As I explained in Part 1 of this series, spelling my name wrong does bother me! However, life changes quickly at health insurance, healthcare and pharmaceutical companies. That said, taking unintegrated or cleansed data and propagating it to Hadoop may only help one issue. That would be the issue of getting the data into the hands of the business user or consumer quickly, based on the business requirements. The data could very well NOT be cleansed or integrated with other systems – but the objective is speed. So, let’s define this type of user:
- They need the data as close to real-time as possible.
- They probably do some type of analytics on the data.
- They may not need the data cleansed because they are doing some type of fraud analysis, etc.
- They may not need the data integrated because this business group is targeting the data in one source system or just part of the data in multiple source systems.
- The data and analysis is NOT going outside of the company.
- This data usually does not need to be stored for long periods of time, like data warehouse data.

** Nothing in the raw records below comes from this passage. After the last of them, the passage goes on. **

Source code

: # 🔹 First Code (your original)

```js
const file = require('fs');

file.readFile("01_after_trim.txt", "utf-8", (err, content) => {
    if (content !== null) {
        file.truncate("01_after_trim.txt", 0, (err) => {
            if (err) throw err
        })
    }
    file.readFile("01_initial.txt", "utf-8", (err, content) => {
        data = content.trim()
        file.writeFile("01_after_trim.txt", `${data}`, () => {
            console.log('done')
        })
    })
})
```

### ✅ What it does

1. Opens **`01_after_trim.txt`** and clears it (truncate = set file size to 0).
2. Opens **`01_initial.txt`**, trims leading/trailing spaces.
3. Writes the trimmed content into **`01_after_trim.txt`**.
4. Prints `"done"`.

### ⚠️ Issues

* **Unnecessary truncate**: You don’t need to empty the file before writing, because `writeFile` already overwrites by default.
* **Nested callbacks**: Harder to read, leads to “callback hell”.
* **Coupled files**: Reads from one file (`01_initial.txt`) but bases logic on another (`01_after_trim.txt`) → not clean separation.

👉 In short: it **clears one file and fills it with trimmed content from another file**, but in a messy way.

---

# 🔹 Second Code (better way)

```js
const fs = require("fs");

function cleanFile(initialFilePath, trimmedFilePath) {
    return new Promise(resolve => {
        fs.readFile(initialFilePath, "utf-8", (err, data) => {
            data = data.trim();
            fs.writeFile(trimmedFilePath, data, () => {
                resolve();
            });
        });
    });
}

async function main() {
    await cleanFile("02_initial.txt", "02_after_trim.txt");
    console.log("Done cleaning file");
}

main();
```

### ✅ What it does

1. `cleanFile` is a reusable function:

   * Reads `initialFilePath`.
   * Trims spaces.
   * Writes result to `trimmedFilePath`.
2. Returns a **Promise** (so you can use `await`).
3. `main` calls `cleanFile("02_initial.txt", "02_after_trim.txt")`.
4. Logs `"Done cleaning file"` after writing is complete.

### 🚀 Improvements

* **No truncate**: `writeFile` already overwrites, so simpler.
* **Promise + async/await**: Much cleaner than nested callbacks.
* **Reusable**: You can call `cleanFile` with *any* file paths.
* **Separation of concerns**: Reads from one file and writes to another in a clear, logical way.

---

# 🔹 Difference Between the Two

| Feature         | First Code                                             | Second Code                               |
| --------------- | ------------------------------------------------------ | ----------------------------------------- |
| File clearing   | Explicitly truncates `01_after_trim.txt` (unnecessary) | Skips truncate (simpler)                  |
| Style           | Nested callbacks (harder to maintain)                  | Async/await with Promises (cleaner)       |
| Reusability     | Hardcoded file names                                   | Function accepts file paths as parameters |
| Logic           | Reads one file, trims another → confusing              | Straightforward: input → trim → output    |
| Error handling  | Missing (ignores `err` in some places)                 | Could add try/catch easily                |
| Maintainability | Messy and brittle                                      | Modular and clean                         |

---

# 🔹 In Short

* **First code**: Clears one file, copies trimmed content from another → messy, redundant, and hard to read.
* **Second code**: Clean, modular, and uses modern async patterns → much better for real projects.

So, why integrate or cleanse data?
- The first objective would be to bring in one view of customers, claims, providers, financials, etc. – without duplicates. This requires an understanding of the data in all the source systems, profiling to understand data anomalies and outliers, and sometimes the use of data quality tools to enhance and make the data better over time.
- Outside of the corporation, those receiving the information probably also want correct information. (Maybe it bugs them to have names spelled incorrectly, too.)
- Corporate reporting requires integrated/cleansed financial information for audit and reporting.
Integrating and cleansing data once and using it multiple times is a great way to roll.